Actually I have attended and given talks at conferences on semiotics, I have read Peirce, I am cool with the complexity of linking symbols to grounded realities. These are not concepts that are beyond my understanding, but I would have thought that postmodern deconstruction would have come into our society through some drum-circle, hummus-nibbling intellectuals. Guys with man-buns and beards, women with hairy legs, distorting the truth in creative ways for their own ironic amusement. But no, it hasn't worked that way.
It turns out conservatism is a term that refers to a community of people who have divorced semantic reference from physical reality. Conservatism is a bundle of beliefs that are internally consistent to some extent within their self-referential semantic system, but the beliefs do not point out to the real world that all of us can observe. Utterances only point to each other. So, for instance, no one who looks at the facts would conclude that Obama is a Muslim. He isn't a Muslim in the real world, if you still believe in that. But because that would be bad -- because some terrorists are Muslim and so all Muslims are terrorists, and also they are weird and speak a different language and dress different from us -- and because Obama does not accept the conservative world-view and so is an enemy, it is consistent with conservative beliefs for him to be a Muslim. It really doesn't matter if he worships Allah or not, I mean really, they don't care if he reads the Koran or prays five times a day to Mecca. If he doesn't do those things then he might be a "secret" Muslim or a hypocrite or some other bad thing. It does not disprove the statement, it only requires some other made-up details to be provided to make it all fit together. And so a system, a schema, is created. If something doesn't fit it is because the person -- Obama in this case -- is lying or being a hypocrite. If there is a gap in the logic then facts can be invented to fill it.
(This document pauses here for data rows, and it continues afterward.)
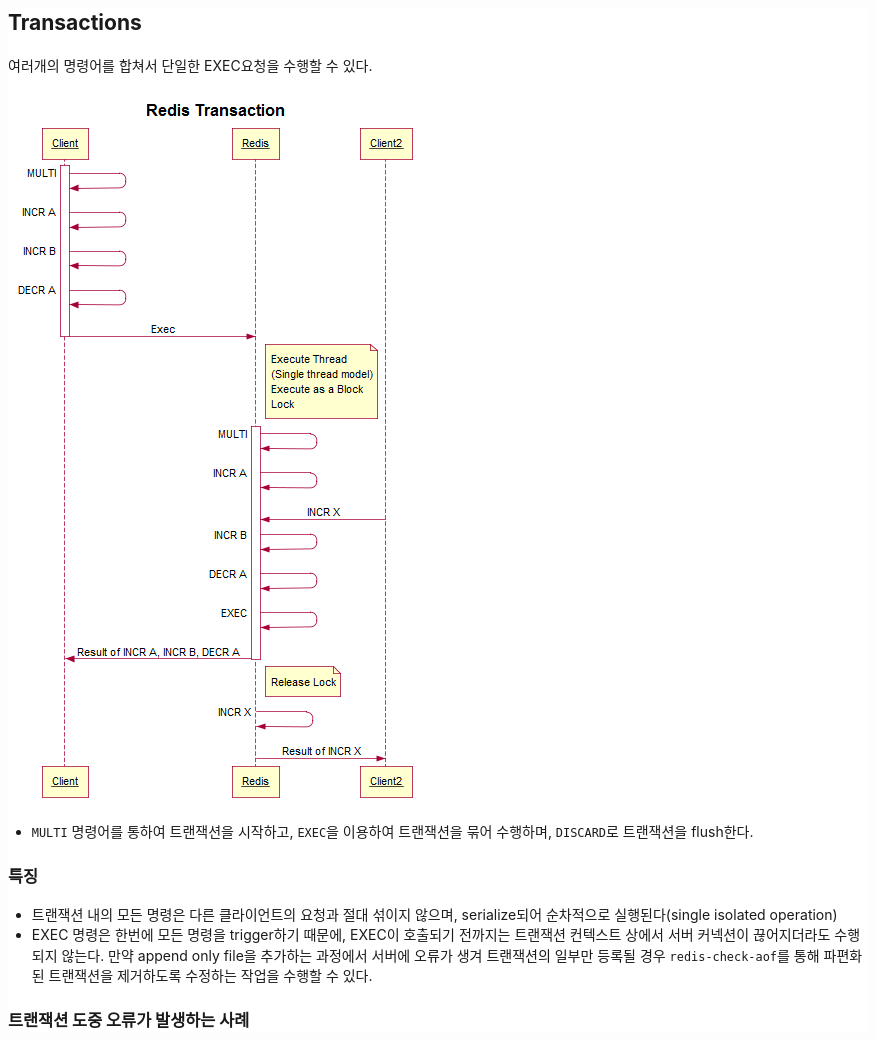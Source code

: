 ## Transactions

여러개의 명령어를 합쳐서 단일한 EXEC요청을 수행할 수 있다.

![Untitled](seongik_assets/Untitled%207.png)

- `MULTI` 명령어를 통하여 트랜잭션을 시작하고, `EXEC`을 이용하여 트랜잭션을 묶어 수행하며, `DISCARD`로 트랜잭션을 flush한다.

### 특징

- 트랜잭션 내의 모든 명령은 다른 클라이언트의 요청과 절대 섞이지 않으며, serialize되어 순차적으로 실행된다(single isolated operation)
- EXEC 명령은 한번에 모든 명령을 trigger하기 때문에, EXEC이 호출되기 전까지는 트랜잭션 컨텍스트 상에서 서버 커넥션이 끊어지더라도 수행되지 않는다. 만약 append only file을 추가하는 과정에서 서버에 오류가 생겨 트랜잭션의 일부만 등록될 경우 `redis-check-aof`를 통해 파편화된 트랜잭션을 제거하도록 수정하는 작업을 수행할 수 있다.

### 트랜잭션 도중 오류가 발생하는 사례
That is where fake news comes in, it provides details that support fictional belief systems.
I would have thought this kind of "postmodern" talk was for people who go to art galleries or something. You know, paintings of white on a white background, where you stand there and ponder your existence and it is really just stupid. Music that is silence, or random noise. Things that make you go aaahhh, if you don't have a life. It never occurred to me that the guy down the street in the gimme cap, with the decal on his F-150 of Calvin of Calvin and Hobbes peeing on a Chevy logo, would be the one who was deconstructing texts. But that's how it's turned out. That is conservatism for you.
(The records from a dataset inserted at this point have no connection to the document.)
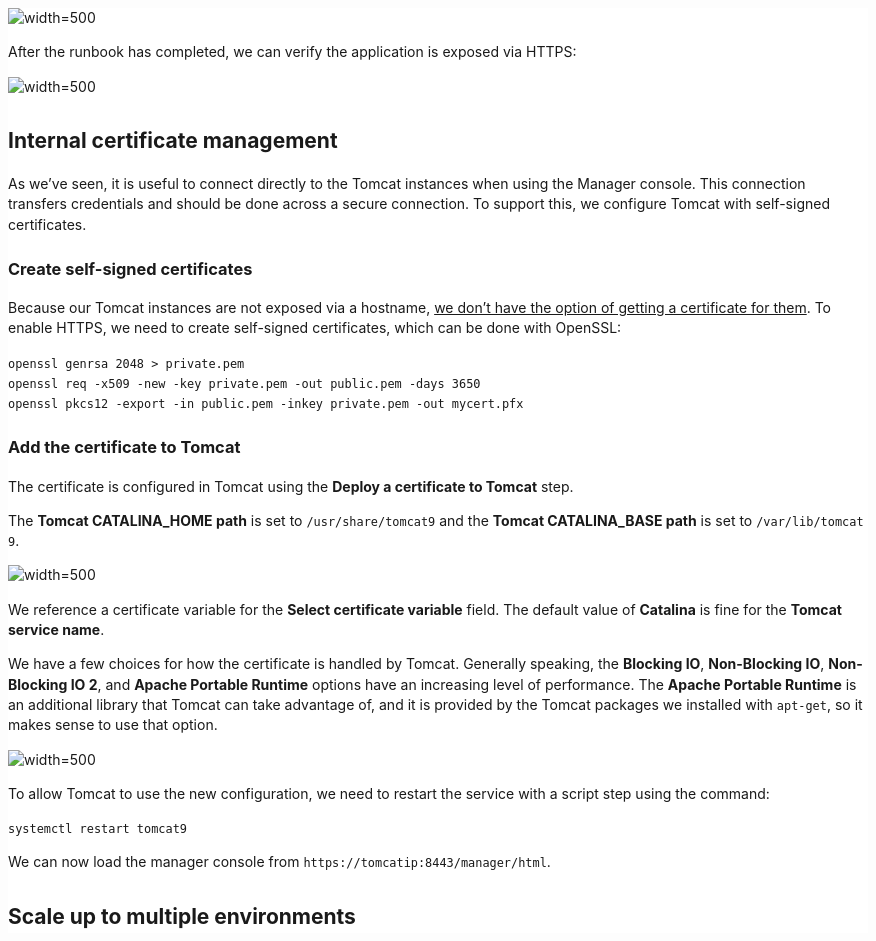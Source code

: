 ![](runbook.png "width=500")

After the runbook has completed, we can verify the application is exposed via HTTPS:

![](firefox.png "width=500")

## Internal certificate management

As we’ve seen, it is useful to connect directly to the Tomcat instances when using the Manager console. This connection transfers credentials and should be done across a secure connection. To support this, we configure Tomcat with self-signed certificates.

### Create self-signed certificates

Because our Tomcat instances are not exposed via a hostname, [we don’t have the option of getting a certificate for them](https://cabforum.org/internal-names/). To enable HTTPS, we need to create self-signed certificates, which can be done with OpenSSL:

```
openssl genrsa 2048 > private.pem
openssl req -x509 -new -key private.pem -out public.pem -days 3650
openssl pkcs12 -export -in public.pem -inkey private.pem -out mycert.pfx
```

### Add the certificate to Tomcat

The certificate is configured in Tomcat using the **Deploy a certificate to Tomcat** step.

The **Tomcat CATALINA_HOME path** is set to `/usr/share/tomcat9` and the **Tomcat CATALINA_BASE path** is set to `/var/lib/tomcat9`.

![](tomcat_paths.png "width=500")

We reference a certificate variable for the **Select certificate variable** field. The default value of **Catalina** is fine for the **Tomcat service name**.

We have a few choices for how the certificate is handled by Tomcat. Generally speaking, the **Blocking IO**, **Non-Blocking IO**, **Non-Blocking IO 2**, and **Apache Portable Runtime** options have an increasing level of performance. The **Apache Portable Runtime** is an additional library that Tomcat can take advantage of, and it is provided by the Tomcat packages we installed with `apt-get`, so it makes sense to use that option.

![](tomcat_cert.png "width=500")

To allow Tomcat to use the new configuration, we need to restart the service with a script step using the command:

```
systemctl restart tomcat9
```

We can now load the manager console from `https://tomcatip:8443/manager/html`.

## Scale up to multiple environments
So we are post-truth. It turns out there is a cognitive thrill when an imagined fact fits into place with existing beliefs, there is a shot of cognitive consonance that feels nearly as good as discovering real facts. And for some people, that consonance buzz is just as satisfying at the buzz of figuring out something for real. And it turns out that if you keep filling in with imagined facts, eventually the schema gets overloaded with falsehoods, and at some point it just doesn't matter any more. Obama is a Muslim, Hillary killed Vince Foster, the thrill of a newly constructed fact clicking into place is good enough. Post-truth.
In this past election cycle we had something called "fact-checking." Did we ever have that before? Before the election, Daniel Dale at Politico said "What we’re experiencing from Trump is a daily avalanche of wrongness." He began trying to tally up Trump's lies -- "or as close to a daily tally as I can produce while also sleeping occasionally."
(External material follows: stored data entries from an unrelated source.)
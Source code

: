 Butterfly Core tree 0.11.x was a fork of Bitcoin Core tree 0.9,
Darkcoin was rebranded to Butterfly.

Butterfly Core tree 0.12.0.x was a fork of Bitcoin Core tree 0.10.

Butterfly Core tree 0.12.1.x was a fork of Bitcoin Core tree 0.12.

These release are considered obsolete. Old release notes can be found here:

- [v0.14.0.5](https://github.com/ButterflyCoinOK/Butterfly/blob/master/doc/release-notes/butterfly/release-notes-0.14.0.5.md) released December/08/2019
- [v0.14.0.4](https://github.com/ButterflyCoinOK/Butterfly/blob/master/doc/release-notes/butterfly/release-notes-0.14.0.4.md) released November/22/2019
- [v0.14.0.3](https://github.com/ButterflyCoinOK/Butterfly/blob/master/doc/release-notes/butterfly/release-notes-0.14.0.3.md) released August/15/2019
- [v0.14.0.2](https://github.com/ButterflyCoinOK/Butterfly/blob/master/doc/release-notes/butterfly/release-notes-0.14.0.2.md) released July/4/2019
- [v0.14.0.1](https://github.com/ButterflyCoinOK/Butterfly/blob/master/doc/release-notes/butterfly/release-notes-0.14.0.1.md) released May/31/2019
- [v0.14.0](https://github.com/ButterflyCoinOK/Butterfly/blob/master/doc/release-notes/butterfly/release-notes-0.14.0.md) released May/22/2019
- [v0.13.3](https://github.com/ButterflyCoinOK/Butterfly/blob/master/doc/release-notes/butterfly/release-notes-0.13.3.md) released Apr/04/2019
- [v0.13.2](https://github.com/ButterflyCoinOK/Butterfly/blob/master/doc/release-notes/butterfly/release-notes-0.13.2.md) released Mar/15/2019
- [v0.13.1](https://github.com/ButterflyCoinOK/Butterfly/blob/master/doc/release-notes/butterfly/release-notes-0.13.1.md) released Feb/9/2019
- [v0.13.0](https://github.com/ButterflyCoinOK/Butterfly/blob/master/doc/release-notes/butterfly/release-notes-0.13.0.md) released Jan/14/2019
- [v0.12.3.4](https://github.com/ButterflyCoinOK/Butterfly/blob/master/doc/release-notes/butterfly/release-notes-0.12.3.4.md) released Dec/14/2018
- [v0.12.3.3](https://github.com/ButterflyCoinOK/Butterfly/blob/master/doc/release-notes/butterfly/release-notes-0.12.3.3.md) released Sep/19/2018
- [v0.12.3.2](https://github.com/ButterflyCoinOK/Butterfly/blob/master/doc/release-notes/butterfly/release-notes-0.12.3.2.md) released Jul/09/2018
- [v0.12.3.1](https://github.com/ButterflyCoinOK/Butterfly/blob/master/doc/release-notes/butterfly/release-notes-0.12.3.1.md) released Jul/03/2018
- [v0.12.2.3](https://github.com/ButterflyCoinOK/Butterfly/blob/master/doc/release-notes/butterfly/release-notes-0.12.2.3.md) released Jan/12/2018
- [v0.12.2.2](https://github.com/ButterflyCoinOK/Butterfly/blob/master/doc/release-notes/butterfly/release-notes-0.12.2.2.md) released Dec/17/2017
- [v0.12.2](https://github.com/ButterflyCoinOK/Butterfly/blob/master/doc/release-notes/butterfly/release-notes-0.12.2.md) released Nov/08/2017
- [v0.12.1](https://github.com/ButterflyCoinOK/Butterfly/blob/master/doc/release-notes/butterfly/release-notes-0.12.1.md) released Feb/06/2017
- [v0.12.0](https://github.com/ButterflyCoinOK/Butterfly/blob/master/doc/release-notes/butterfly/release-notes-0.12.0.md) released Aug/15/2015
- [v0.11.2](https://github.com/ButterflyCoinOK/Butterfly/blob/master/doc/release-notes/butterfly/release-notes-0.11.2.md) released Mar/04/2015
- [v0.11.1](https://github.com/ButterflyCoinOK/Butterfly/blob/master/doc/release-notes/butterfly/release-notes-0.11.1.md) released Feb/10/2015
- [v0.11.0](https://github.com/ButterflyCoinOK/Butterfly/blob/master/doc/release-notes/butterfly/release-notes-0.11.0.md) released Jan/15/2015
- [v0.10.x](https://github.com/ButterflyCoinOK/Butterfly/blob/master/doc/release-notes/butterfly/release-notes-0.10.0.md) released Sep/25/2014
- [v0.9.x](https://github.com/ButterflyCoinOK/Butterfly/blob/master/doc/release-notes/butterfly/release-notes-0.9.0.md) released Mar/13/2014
The fewest inaccuracies I’ve heard in any day is four. The most is 25. (Twenty-five!) That doesn’t include the first two debates, at which I counted 34 and 33, respectively. Over the course of 33 days, I counted a total of 253 (including some that repeat). Confessions of a Trump Fact-Checker
Nobody cared. Trump could say anything and it didn't matter. I mean, it really didn't matter. Lying is not bad, it is good, Trump's lies are an emblem of conservatism, they are how conservatives recognize that he is one of them for real -- it's not "small government" or Christian ethics or lower taxes or traditional values, obviously. Telling the truth is something wimpy that liberals worry about. It doesn't matter if a fact is "true" or not, as long as it is inspiring, or as long as it fits in with the other untrue facts.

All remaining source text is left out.